**** Dataset excerpts ****

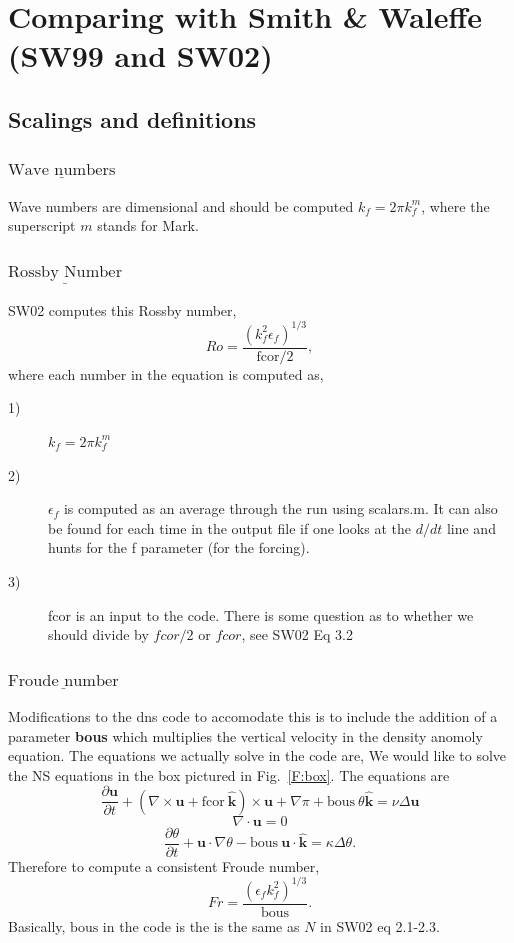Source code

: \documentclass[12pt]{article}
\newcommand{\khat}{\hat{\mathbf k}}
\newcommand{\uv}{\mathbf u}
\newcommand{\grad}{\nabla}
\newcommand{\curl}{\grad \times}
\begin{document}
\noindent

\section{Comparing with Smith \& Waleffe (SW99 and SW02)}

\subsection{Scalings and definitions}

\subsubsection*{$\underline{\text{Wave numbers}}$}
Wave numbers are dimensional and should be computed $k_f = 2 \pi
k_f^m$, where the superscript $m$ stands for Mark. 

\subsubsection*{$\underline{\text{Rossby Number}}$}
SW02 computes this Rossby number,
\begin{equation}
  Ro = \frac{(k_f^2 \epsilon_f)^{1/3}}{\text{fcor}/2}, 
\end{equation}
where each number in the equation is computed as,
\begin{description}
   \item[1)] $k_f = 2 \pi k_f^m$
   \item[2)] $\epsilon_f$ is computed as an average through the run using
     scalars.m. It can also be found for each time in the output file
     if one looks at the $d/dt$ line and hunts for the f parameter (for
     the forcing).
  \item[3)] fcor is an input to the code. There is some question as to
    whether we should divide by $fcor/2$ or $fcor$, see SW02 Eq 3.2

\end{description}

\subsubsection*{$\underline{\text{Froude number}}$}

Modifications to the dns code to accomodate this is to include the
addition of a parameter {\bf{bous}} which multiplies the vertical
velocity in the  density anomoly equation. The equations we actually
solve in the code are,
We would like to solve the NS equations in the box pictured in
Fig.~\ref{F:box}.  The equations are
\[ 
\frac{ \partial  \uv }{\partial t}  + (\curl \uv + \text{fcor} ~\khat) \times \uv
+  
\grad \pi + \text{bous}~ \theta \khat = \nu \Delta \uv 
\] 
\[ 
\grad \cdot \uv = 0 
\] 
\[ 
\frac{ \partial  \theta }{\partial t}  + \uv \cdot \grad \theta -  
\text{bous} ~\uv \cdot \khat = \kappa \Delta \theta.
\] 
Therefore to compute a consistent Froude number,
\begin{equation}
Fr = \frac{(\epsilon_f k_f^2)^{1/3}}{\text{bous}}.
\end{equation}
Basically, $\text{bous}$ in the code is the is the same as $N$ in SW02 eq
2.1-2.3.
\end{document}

****

__Aim of the exercise__:
From the first line to the last, return the records exactly and leave the pictures behind.

__Output of the exercise__:
Source code

: \documentclass[12pt]{article}
\newcommand{\khat}{\hat{\mathbf k}}
\newcommand{\uv}{\mathbf u}
\newcommand{\grad}{\nabla}
\newcommand{\curl}{\grad \times}
\begin{document}
\noindent

\section{Comparing with Smith \& Waleffe (SW99 and SW02)}

\subsection{Scalings and definitions}

\subsubsection*{$\underline{\text{Wave numbers}}$}
Wave numbers are dimensional and should be computed $k_f = 2 \pi
k_f^m$, where the superscript $m$ stands for Mark. 

\subsubsection*{$\underline{\text{Rossby Number}}$}
SW02 computes this Rossby number,
\begin{equation}
  Ro = \frac{(k_f^2 \epsilon_f)^{1/3}}{\text{fcor}/2}, 
\end{equation}
where each number in the equation is computed as,
\begin{description}
   \item[1)] $k_f = 2 \pi k_f^m$
   \item[2)] $\epsilon_f$ is computed as an average through the run using
     scalars.m. It can also be found for each time in the output file
     if one looks at the $d/dt$ line and hunts for the f parameter (for
     the forcing).
  \item[3)] fcor is an input to the code. There is some question as to
    whether we should divide by $fcor/2$ or $fcor$, see SW02 Eq 3.2

\end{description}

\subsubsection*{$\underline{\text{Froude number}}$}

Modifications to the dns code to accomodate this is to include the
addition of a parameter {\bf{bous}} which multiplies the vertical
velocity in the  density anomoly equation. The equations we actually
solve in the code are,
We would like to solve the NS equations in the box pictured in
Fig.~\ref{F:box}.  The equations are
\[ 
\frac{ \partial  \uv }{\partial t}  + (\curl \uv + \text{fcor} ~\khat) \times \uv
+  
\grad \pi + \text{bous}~ \theta \khat = \nu \Delta \uv 
\] 
\[ 
\grad \cdot \uv = 0 
\] 
\[ 
\frac{ \partial  \theta }{\partial t}  + \uv \cdot \grad \theta -  
\text{bous} ~\uv \cdot \khat = \kappa \Delta \theta.
\] 
Therefore to compute a consistent Froude number,
\begin{equation}
Fr = \frac{(\epsilon_f k_f^2)^{1/3}}{\text{bous}}.
\end{equation}
Basically, $\text{bous}$ in the code is the is the same as $N$ in SW02 eq
2.1-2.3.
\end{document}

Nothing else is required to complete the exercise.